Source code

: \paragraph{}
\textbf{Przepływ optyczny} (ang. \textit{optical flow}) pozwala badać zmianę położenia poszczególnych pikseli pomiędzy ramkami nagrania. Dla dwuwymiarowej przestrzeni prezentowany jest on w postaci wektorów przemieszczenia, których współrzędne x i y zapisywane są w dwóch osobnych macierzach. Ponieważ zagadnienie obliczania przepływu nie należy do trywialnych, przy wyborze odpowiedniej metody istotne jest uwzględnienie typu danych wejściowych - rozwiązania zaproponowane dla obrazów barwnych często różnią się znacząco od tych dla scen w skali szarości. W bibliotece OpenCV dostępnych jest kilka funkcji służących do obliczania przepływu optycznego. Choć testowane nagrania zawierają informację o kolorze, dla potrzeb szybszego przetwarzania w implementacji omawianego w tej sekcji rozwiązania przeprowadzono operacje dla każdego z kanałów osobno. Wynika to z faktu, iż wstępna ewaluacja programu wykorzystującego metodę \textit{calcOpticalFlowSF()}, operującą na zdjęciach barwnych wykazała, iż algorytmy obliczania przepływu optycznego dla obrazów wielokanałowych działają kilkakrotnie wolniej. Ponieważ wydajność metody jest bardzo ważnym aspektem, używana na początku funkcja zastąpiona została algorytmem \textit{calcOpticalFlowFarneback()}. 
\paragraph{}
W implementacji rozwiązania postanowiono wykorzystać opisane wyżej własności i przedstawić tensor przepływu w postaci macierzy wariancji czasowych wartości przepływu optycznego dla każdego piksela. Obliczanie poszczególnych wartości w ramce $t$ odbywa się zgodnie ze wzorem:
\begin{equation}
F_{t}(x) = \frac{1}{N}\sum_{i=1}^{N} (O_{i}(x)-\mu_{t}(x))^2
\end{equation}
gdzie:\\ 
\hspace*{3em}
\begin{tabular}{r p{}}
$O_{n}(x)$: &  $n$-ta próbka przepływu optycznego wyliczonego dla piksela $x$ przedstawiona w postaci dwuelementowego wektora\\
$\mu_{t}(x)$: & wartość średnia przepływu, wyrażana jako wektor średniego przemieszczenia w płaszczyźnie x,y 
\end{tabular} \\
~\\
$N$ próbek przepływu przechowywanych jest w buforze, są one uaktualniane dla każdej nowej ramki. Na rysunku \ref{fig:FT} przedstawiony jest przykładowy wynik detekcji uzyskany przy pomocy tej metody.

━━━

## Work instructions
Would you reproduce all the entries exactly?

## Answer section
Source code

: \paragraph{}
\textbf{Przepływ optyczny} (ang. \textit{optical flow}) pozwala badać zmianę położenia poszczególnych pikseli pomiędzy ramkami nagrania. Dla dwuwymiarowej przestrzeni prezentowany jest on w postaci wektorów przemieszczenia, których współrzędne x i y zapisywane są w dwóch osobnych macierzach. Ponieważ zagadnienie obliczania przepływu nie należy do trywialnych, przy wyborze odpowiedniej metody istotne jest uwzględnienie typu danych wejściowych - rozwiązania zaproponowane dla obrazów barwnych często różnią się znacząco od tych dla scen w skali szarości. W bibliotece OpenCV dostępnych jest kilka funkcji służących do obliczania przepływu optycznego. Choć testowane nagrania zawierają informację o kolorze, dla potrzeb szybszego przetwarzania w implementacji omawianego w tej sekcji rozwiązania przeprowadzono operacje dla każdego z kanałów osobno. Wynika to z faktu, iż wstępna ewaluacja programu wykorzystującego metodę \textit{calcOpticalFlowSF()}, operującą na zdjęciach barwnych wykazała, iż algorytmy obliczania przepływu optycznego dla obrazów wielokanałowych działają kilkakrotnie wolniej. Ponieważ wydajność metody jest bardzo ważnym aspektem, używana na początku funkcja zastąpiona została algorytmem \textit{calcOpticalFlowFarneback()}. 
\paragraph{}
W implementacji rozwiązania postanowiono wykorzystać opisane wyżej własności i przedstawić tensor przepływu w postaci macierzy wariancji czasowych wartości przepływu optycznego dla każdego piksela. Obliczanie poszczególnych wartości w ramce $t$ odbywa się zgodnie ze wzorem:
\begin{equation}
F_{t}(x) = \frac{1}{N}\sum_{i=1}^{N} (O_{i}(x)-\mu_{t}(x))^2
\end{equation}
gdzie:\\ 
\hspace*{3em}
\begin{tabular}{r p{}}
$O_{n}(x)$: &  $n$-ta próbka przepływu optycznego wyliczonego dla piksela $x$ przedstawiona w postaci dwuelementowego wektora\\
$\mu_{t}(x)$: & wartość średnia przepływu, wyrażana jako wektor średniego przemieszczenia w płaszczyźnie x,y 
\end{tabular} \\
~\\
$N$ próbek przepływu przechowywanych jest w buforze, są one uaktualniane dla każdej nowej ramki. Na rysunku \ref{fig:FT} przedstawiony jest przykładowy wynik detekcji uzyskany przy pomocy tej metody.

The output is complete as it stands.